YOUR ASSIGNMENT: Write out the entries below exactly, starting at the first line and stopping after the line that contains "The ITO provision"; skip all pictures.
(Beginning of EXTRACTED MATERIAL)
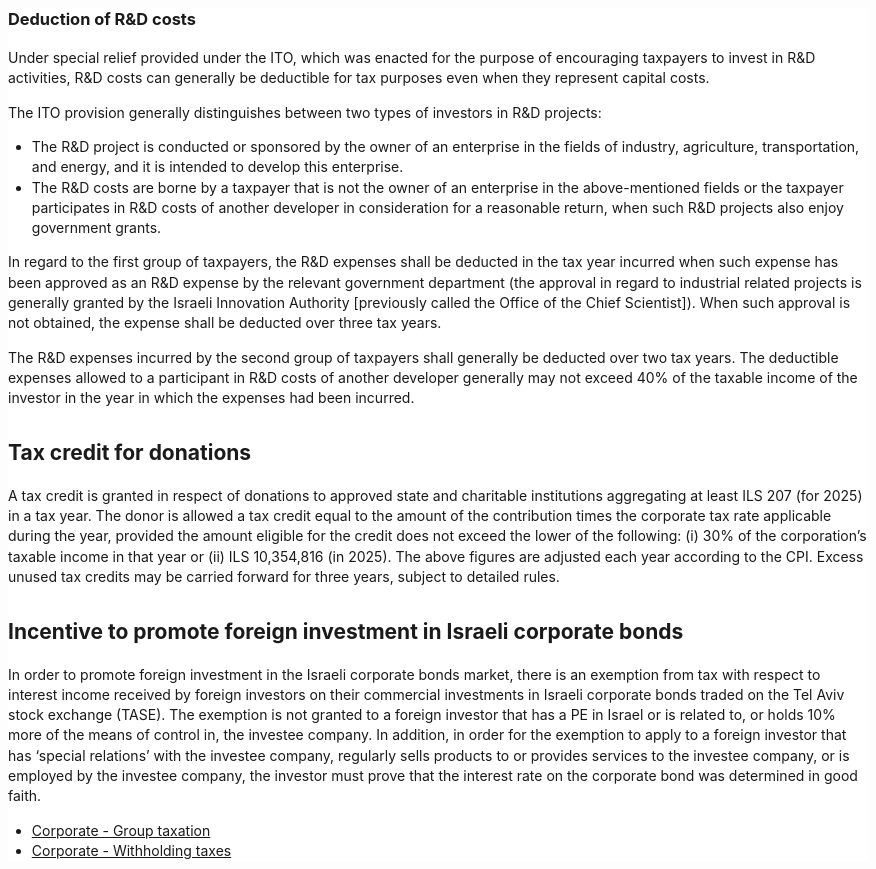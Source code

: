 ### Deduction of R&D costs

Under special relief provided under the ITO, which was enacted for the purpose of encouraging taxpayers to invest in R&D activities, R&D costs can generally be deductible for tax purposes even when they represent capital costs.

The ITO provision generally distinguishes between two types of investors in R&D projects:

* The R&D project is conducted or sponsored by the owner of an enterprise in the fields of industry, agriculture, transportation, and energy, and it is intended to develop this enterprise.
* The R&D costs are borne by a taxpayer that is not the owner of an enterprise in the above-mentioned fields or the taxpayer participates in R&D costs of another developer in consideration for a reasonable return, when such R&D projects also enjoy government grants.

In regard to the first group of taxpayers, the R&D expenses shall be deducted in the tax year incurred when such expense has been approved as an R&D expense by the relevant government department (the approval in regard to industrial related projects is generally granted by the Israeli Innovation Authority [previously called the Office of the Chief Scientist]). When such approval is not obtained, the expense shall be deducted over three tax years.

The R&D expenses incurred by the second group of taxpayers shall generally be deducted over two tax years. The deductible expenses allowed to a participant in R&D costs of another developer generally may not exceed 40% of the taxable income of the investor in the year in which the expenses had been incurred.

## Tax credit for donations

A tax credit is granted in respect of donations to approved state and charitable institutions aggregating at least ILS 207 (for 2025) in a tax year. The donor is allowed a tax credit equal to the amount of the contribution times the corporate tax rate applicable during the year, provided the amount eligible for the credit does not exceed the lower of the following: (i) 30% of the corporation’s taxable income in that year or (ii) ILS 10,354,816 (in 2025). The above figures are adjusted each year according to the CPI. Excess unused tax credits may be carried forward for three years, subject to detailed rules.

## Incentive to promote foreign investment in Israeli corporate bonds

In order to promote foreign investment in the Israeli corporate bonds market, there is an exemption from tax with respect to interest income received by foreign investors on their commercial investments in Israeli corporate bonds traded on the Tel Aviv stock exchange (TASE). The exemption is not granted to a foreign investor that has a PE in Israel or is related to, or holds 10% more of the means of control in, the investee company. In addition, in order for the exemption to apply to a foreign investor that has ‘special relations’ with the investee company, regularly sells products to or provides services to the investee company, or is employed by the investee company, the investor must prove that the interest rate on the corporate bond was determined in good faith.



* [Corporate - Group taxation](group-taxation.html)
* [Corporate - Withholding taxes](../../israel%3FtopicTypeId=d81ae229-7a96-42b6-8259-b912bb9d0322.html)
(End of EXTRACTED MATERIAL)
RESPONSE BELOW:
Source code

: ### Deduction of R&D costs

Under special relief provided under the ITO, which was enacted for the purpose of encouraging taxpayers to invest in R&D activities, R&D costs can generally be deductible for tax purposes even when they represent capital costs.

The ITO provision generally distinguishes between two types of investors in R&D projects:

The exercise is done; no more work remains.